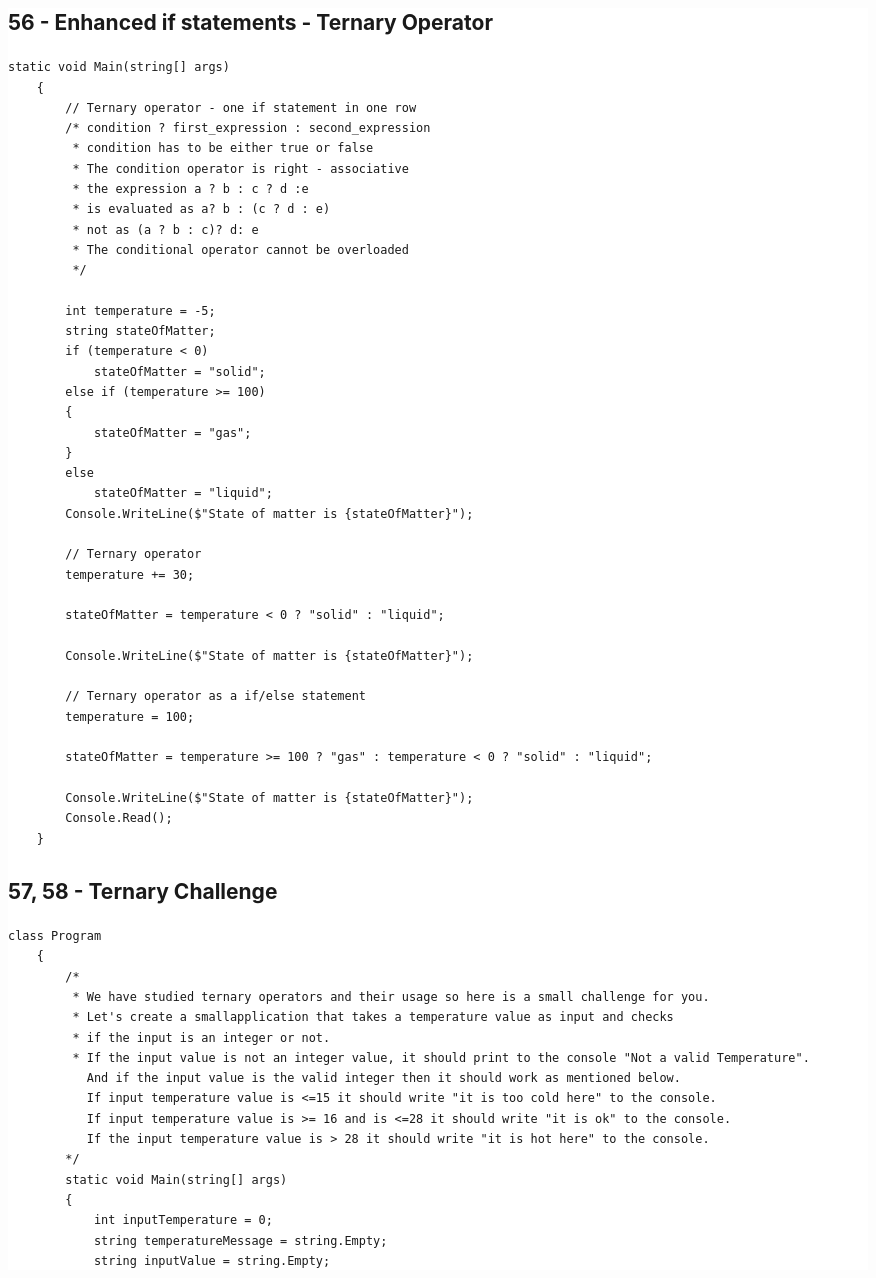 ## 56 - Enhanced if statements - Ternary Operator

    static void Main(string[] args)
        {
            // Ternary operator - one if statement in one row
            /* condition ? first_expression : second_expression
             * condition has to be either true or false
             * The condition operator is right - associative
             * the expression a ? b : c ? d :e
             * is evaluated as a? b : (c ? d : e)
             * not as (a ? b : c)? d: e
             * The conditional operator cannot be overloaded
             */

            int temperature = -5;
            string stateOfMatter;
            if (temperature < 0)
                stateOfMatter = "solid";
            else if (temperature >= 100)
            {
                stateOfMatter = "gas";
            }
            else
                stateOfMatter = "liquid";
            Console.WriteLine($"State of matter is {stateOfMatter}");

            // Ternary operator
            temperature += 30;

            stateOfMatter = temperature < 0 ? "solid" : "liquid";

            Console.WriteLine($"State of matter is {stateOfMatter}");

            // Ternary operator as a if/else statement
            temperature = 100;

            stateOfMatter = temperature >= 100 ? "gas" : temperature < 0 ? "solid" : "liquid";

            Console.WriteLine($"State of matter is {stateOfMatter}");
            Console.Read();
        }

## 57, 58 - Ternary Challenge

    class Program
        {
            /* 
             * We have studied ternary operators and their usage so here is a small challenge for you. 
             * Let's create a smallapplication that takes a temperature value as input and checks 
             * if the input is an integer or not.
             * If the input value is not an integer value, it should print to the console "Not a valid Temperature".
               And if the input value is the valid integer then it should work as mentioned below.
               If input temperature value is <=15 it should write "it is too cold here" to the console.
               If input temperature value is >= 16 and is <=28 it should write "it is ok" to the console.
               If the input temperature value is > 28 it should write "it is hot here" to the console.
            */
            static void Main(string[] args)
            {
                int inputTemperature = 0;
                string temperatureMessage = string.Empty;
                string inputValue = string.Empty;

•••••

- [Work to complete] When a record holds a picture, leave that picture out; copy the rest verbatim.

- [Response area]
 ## 56 - Enhanced if statements - Ternary Operator

    static void Main(string[] args)
        {
            // Ternary operator - one if statement in one row
            /* condition ? first_expression : second_expression
             * condition has to be either true or false
             * The condition operator is right - associative
             * the expression a ? b : c ? d :e
             * is evaluated as a? b : (c ? d : e)
             * not as (a ? b : c)? d: e
             * The conditional operator cannot be overloaded
             */

            int temperature = -5;
            string stateOfMatter;
            if (temperature < 0)
                stateOfMatter = "solid";
            else if (temperature >= 100)
            {
                stateOfMatter = "gas";
            }
            else
                stateOfMatter = "liquid";
            Console.WriteLine($"State of matter is {stateOfMatter}");

            // Ternary operator
            temperature += 30;

            stateOfMatter = temperature < 0 ? "solid" : "liquid";

            Console.WriteLine($"State of matter is {stateOfMatter}");

            // Ternary operator as a if/else statement
            temperature = 100;

            stateOfMatter = temperature >= 100 ? "gas" : temperature < 0 ? "solid" : "liquid";

            Console.WriteLine($"State of matter is {stateOfMatter}");
            Console.Read();
        }

## 57, 58 - Ternary Challenge

    class Program
        {
            /* 
             * We have studied ternary operators and their usage so here is a small challenge for you. 
             * Let's create a smallapplication that takes a temperature value as input and checks 
             * if the input is an integer or not.
             * If the input value is not an integer value, it should print to the console "Not a valid Temperature".
               And if the input value is the valid integer then it should work as mentioned below.
               If input temperature value is <=15 it should write "it is too cold here" to the console.
               If input temperature value is >= 16 and is <=28 it should write "it is ok" to the console.
               If the input temperature value is > 28 it should write "it is hot here" to the console.
            */
            static void Main(string[] args)
            {
                int inputTemperature = 0;
                string temperatureMessage = string.Empty;
                string inputValue = string.Empty;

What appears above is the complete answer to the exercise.